The reason for the difference in performance:
- Business school graduates have been trained to develop the best plan upfront, whereas kids “try stuff” and iterate on that.
- The hidden assumption is that marshmallows are light and there’s only one, so that can just be placed on top at the end, right? Kids will spend most of their time budget developing and will implicitly uncover the assumption quickly, whereas those that discuss, theorize and plan for the bulk of the task will miss out and will hit crisis near the end. But for those that iterate, there’s always a working solution in place that they can fall back to.

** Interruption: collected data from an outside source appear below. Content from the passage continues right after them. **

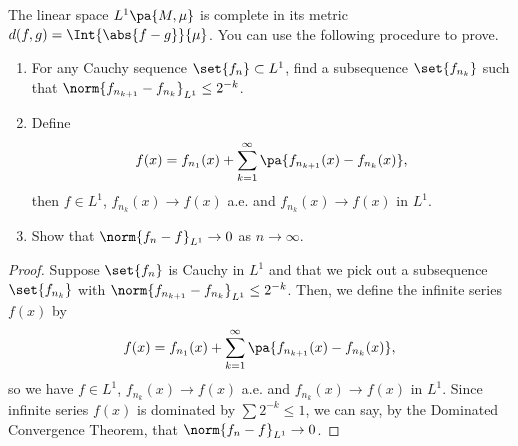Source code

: \documentclass[10pt,letterpaper,twoside]{hmcpset}
\begin{document}
\begin{problem}[6]
 The linear space $L^1\pa{M, \mu}$ is complete in its metric $d(f,g) = \Int{\abs{f-g}}{\mu}$. You can use the following procedure to prove.
 
 \begin{enumerate}[label=(\alph*)]
  \item For any Cauchy sequence $\set{f_n} \subset L^1$, find a subsequence $\set{f_{n_k}}$ such that $\norm{f_{n_{k+1}} - f_{n_k}}_{L^1} \leq 2^{-k}$.
  \item Define \[f(x) = f_{n_1}(x) + \sum^\infty_{k=1}\pa{f_{n_{k+1}}(x) - f_{n_k}(x)},\] then $f \in L^1$, $f_{n_k}(x) \to f(x)$ a.e. and $f_{n_k}(x) \to f(x)$ in $L^1$.
  \item Show that $\norm{f_n - f}_{L^1} \to 0$ as $n\to\infty$.
 \end{enumerate}

\end{problem}

\begin{solution}
 \begin{proof}
  Suppose $\set{f_n}$ is Cauchy in $L^1$ and that we pick out a subsequence $\set{f_{n_k}}$ with $\norm{f_{n_{k+1}} - f_{n_k}}_{L^1} \leq 2^{-k}$.  Then, we define the infinite series $f(x)$ by \[f(x) = f_{n_1}(x) + \sum^\infty_{k=1}\pa{f_{n_{k+1}}(x) - f_{n_k}(x)},\] so we have $f \in L^1$, $f_{n_k}(x) \to f(x)$ a.e. and $f_{n_k}(x) \to f(x)$ in $L^1$.  Since infinite series $f(x)$ is dominated by $\sum 2^{-k} \leq 1$, we can say, by the Dominated Convergence Theorem, that $\norm{f_n - f}_{L^1} \to 0$.
 \end{proof}

\end{solution}
\end{document}
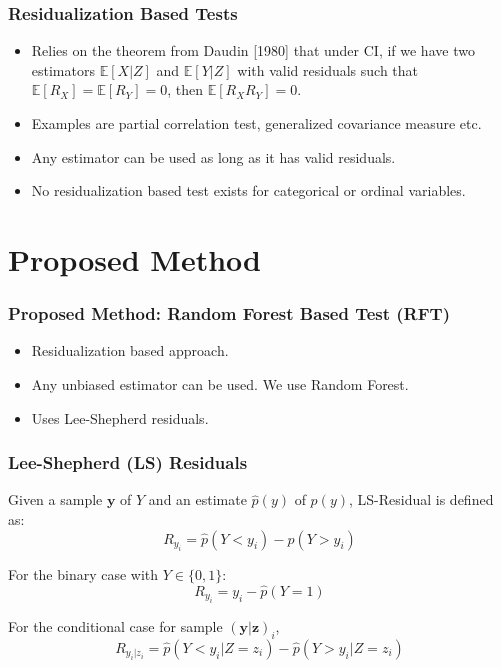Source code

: \documentclass{beamer}
\begin{document}
\begin{frame}
	\frametitle{Residualization Based Tests}
	\begin{itemize}
		\setlength\itemsep{1em}
		\item Relies on the theorem from Daudin [1980] \footnotemark
			that under CI, if we have two estimators $ \mathbb{E}[X
			| Z] $ and $ \mathbb{E}[Y | Z] $ with valid residuals
			such that $ \mathbb{E}[R_X] = \mathbb{E}[R_Y] = 0 $,
			then $ \mathbb{E}[R_X R_Y] = 0 $.
		\item Examples are partial correlation test, generalized covariance measure etc.
		\item Any estimator can be used as long as it has valid residuals.
		\item No residualization based test exists for categorical or ordinal variables.
	\end{itemize}
\end{frame}

\section{Proposed Method}
\begin{frame}
	\frametitle{Proposed Method: Random Forest Based Test (RFT)}
	\begin{itemize}
		\setlength\itemsep{1em}
		\item Residualization based approach.
		\item Any unbiased estimator can be used. We use Random Forest.
		\item Uses Lee-Shepherd residuals.
	\end{itemize}
\end{frame}

\begin{frame}
	\frametitle{Lee-Shepherd (LS) Residuals}
	Given a sample $ \bm{y} $ of $ Y $ and an estimate $ \hat{p}(y) $ of $ p(y) $,
	LS-Residual is defined as:
	$$ R_{y_i} = \hat{p}(Y < y_i) - \hat{p}(Y > y_i) $$
	\vspace{1em}

	For the binary case with $ Y \in \{0, 1\} $:
	$$ R_{y_i} = y_i - \hat{p}(Y = 1) $$
	\vspace{1em}

	For the conditional case for sample $ (\bm{y}|\bm{z})_i $,
	$$ R_{y_i | z_i} = \hat{p}(Y < y_i | Z=z_i) - \hat{p}(Y>y_i|Z=z_i) $$
\end{frame}
\end{document}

Note that architects and engineers perform best of all, as this problem (building self-reinforcing structures) is essentially their key focus each day anyway.
The other observation occurs when the teams are offered a significant reward for winning. Without any reward, typically 60% of teams end up with a freestanding structure, but with the reward this dropped to zero! The implication here is that the pressure of the incentive drives people to discuss and plan more diligently, rather than develop and refine.
Originating from one of the founders of IDEO, Dennis Boyle, it was first shown at TED 2006 by Peter Skillman who worked at Palm (and now head of design at Nokia HERE maps). It was used by Tom Wujec of Autodesk many times, and the patterns he observed are discussed in his Ted Talk and on his site where there’s a transcript of his talk.